Plain-text document sources
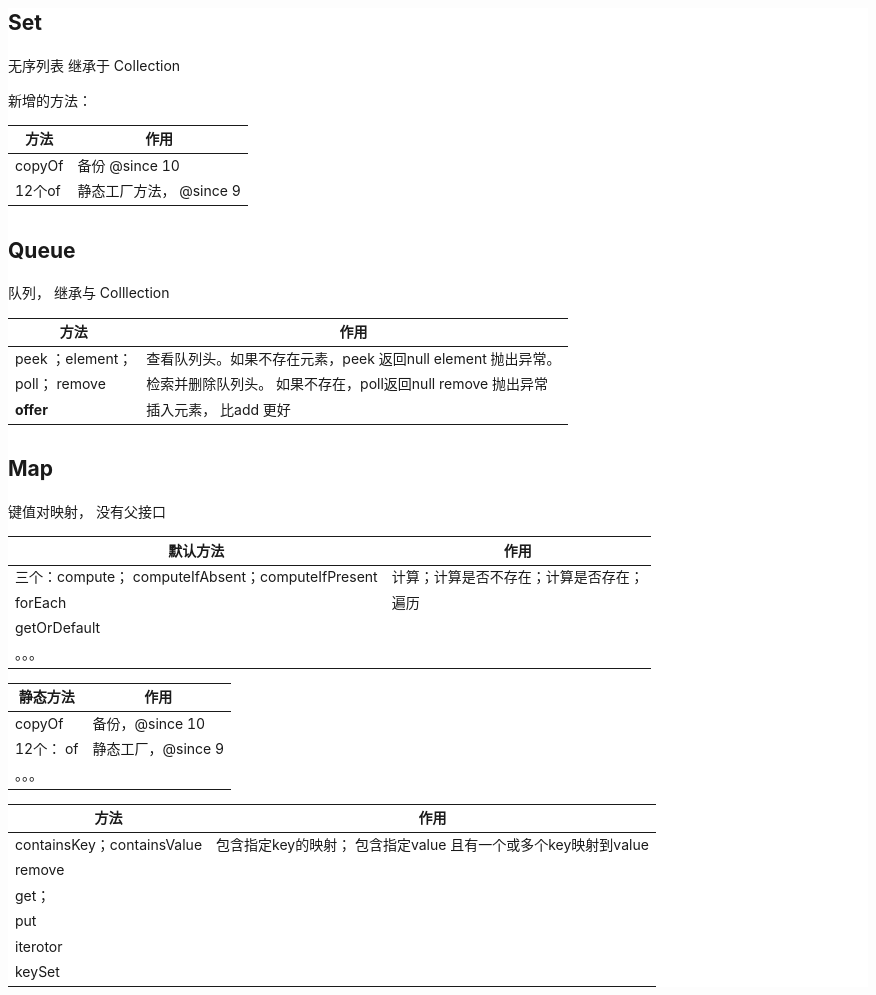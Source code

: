 ## Set

无序列表 继承于 Collection

新增的方法：

| 方法   | 作用                    |
| ------ | ----------------------- |
| copyOf | 备份 @since 10          |
| 12个of | 静态工厂方法， @since 9 |

## Queue

队列， 继承与 Colllection

| 方法             | 作用                                                         |
| ---------------- | ------------------------------------------------------------ |
| peek ；element； | 查看队列头。如果不存在元素，peek 返回null element 抛出异常。 |
| poll； remove    | 检索并删除队列头。 如果不存在，poll返回null  remove 抛出异常 |
| **offer**        | 插入元素， 比add 更好                                        |

## Map

键值对映射， 没有父接口

| 默认方法                                          | 作用                                 |
| ------------------------------------------------- | ------------------------------------ |
| 三个：compute； computeIfAbsent；computeIfPresent | 计算；计算是否不存在；计算是否存在； |
| forEach                                           | 遍历                                 |
| getOrDefault                                      |                                      |
| 。。。                                            |                                      |

| 静态方法  | 作用               |
| --------- | ------------------ |
| copyOf    | 备份，@since 10    |
| 12个： of | 静态工厂，@since 9 |
| 。。。    |                    |



| 方法                       | 作用                                                         |
| -------------------------- | ------------------------------------------------------------ |
| containsKey；containsValue | 包含指定key的映射； 包含指定value 且有一个或多个key映射到value |
| remove                     |                                                              |
| get；                      |                                                              |
| put                        |                                                              |
| iterotor                   |                                                              |
| keySet                     |                                                              |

WHAT YOU NEED TO DO
From the data, collect all lines where the string "抛出异常" appears.

EXERCISE SOLUTION
| peek ；element； | 查看队列头。如果不存在元素，peek 返回null element 抛出异常。 |
| poll； remove    | 检索并删除队列头。 如果不存在，poll返回null  remove 抛出异常 |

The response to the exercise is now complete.